• Activity
The lines to copy are those in the listing below that contain the word "roughness".

• Data
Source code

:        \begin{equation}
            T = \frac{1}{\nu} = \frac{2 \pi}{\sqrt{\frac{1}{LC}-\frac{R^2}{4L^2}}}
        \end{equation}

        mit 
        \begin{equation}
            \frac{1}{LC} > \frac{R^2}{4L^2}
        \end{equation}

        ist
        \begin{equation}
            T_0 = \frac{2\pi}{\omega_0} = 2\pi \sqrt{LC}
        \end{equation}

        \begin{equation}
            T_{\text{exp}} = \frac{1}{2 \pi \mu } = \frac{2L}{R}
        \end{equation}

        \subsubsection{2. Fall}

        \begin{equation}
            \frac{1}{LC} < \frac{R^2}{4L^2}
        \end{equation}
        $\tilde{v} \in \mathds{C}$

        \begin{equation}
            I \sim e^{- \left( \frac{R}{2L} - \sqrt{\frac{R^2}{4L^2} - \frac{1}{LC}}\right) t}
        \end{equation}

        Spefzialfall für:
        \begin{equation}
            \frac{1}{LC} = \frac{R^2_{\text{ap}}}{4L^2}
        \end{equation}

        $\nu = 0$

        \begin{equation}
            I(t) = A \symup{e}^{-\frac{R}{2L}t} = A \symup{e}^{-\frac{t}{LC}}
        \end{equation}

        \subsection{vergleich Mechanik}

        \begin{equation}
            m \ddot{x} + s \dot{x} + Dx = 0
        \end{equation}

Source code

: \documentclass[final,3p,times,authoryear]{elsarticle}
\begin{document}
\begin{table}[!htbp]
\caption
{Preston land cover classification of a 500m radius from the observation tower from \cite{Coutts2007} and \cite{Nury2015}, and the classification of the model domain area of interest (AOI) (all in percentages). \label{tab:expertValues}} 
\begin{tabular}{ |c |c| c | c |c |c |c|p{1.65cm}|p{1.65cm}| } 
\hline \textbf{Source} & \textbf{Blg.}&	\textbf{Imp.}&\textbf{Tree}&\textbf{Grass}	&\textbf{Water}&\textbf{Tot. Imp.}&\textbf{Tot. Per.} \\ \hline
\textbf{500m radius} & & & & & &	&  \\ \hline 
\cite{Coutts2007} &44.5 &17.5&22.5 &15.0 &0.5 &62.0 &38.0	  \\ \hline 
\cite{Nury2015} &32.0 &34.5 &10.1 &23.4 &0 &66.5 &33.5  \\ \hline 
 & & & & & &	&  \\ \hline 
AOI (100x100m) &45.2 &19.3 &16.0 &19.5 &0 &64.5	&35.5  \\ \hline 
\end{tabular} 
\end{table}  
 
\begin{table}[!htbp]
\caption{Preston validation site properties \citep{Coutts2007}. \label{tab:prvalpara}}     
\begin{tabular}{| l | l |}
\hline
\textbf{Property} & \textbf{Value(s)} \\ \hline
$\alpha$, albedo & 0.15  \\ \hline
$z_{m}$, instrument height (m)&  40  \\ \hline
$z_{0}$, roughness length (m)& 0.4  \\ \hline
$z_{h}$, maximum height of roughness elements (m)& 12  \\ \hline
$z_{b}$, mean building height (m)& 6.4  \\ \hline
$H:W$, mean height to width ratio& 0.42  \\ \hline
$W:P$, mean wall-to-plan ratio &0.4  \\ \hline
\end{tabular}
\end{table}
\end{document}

• Expected answer
$z_{0}$, roughness length (m)& 0.4  \\ \hline
$z_{h}$, maximum height of roughness elements (m)& 12  \\ \hline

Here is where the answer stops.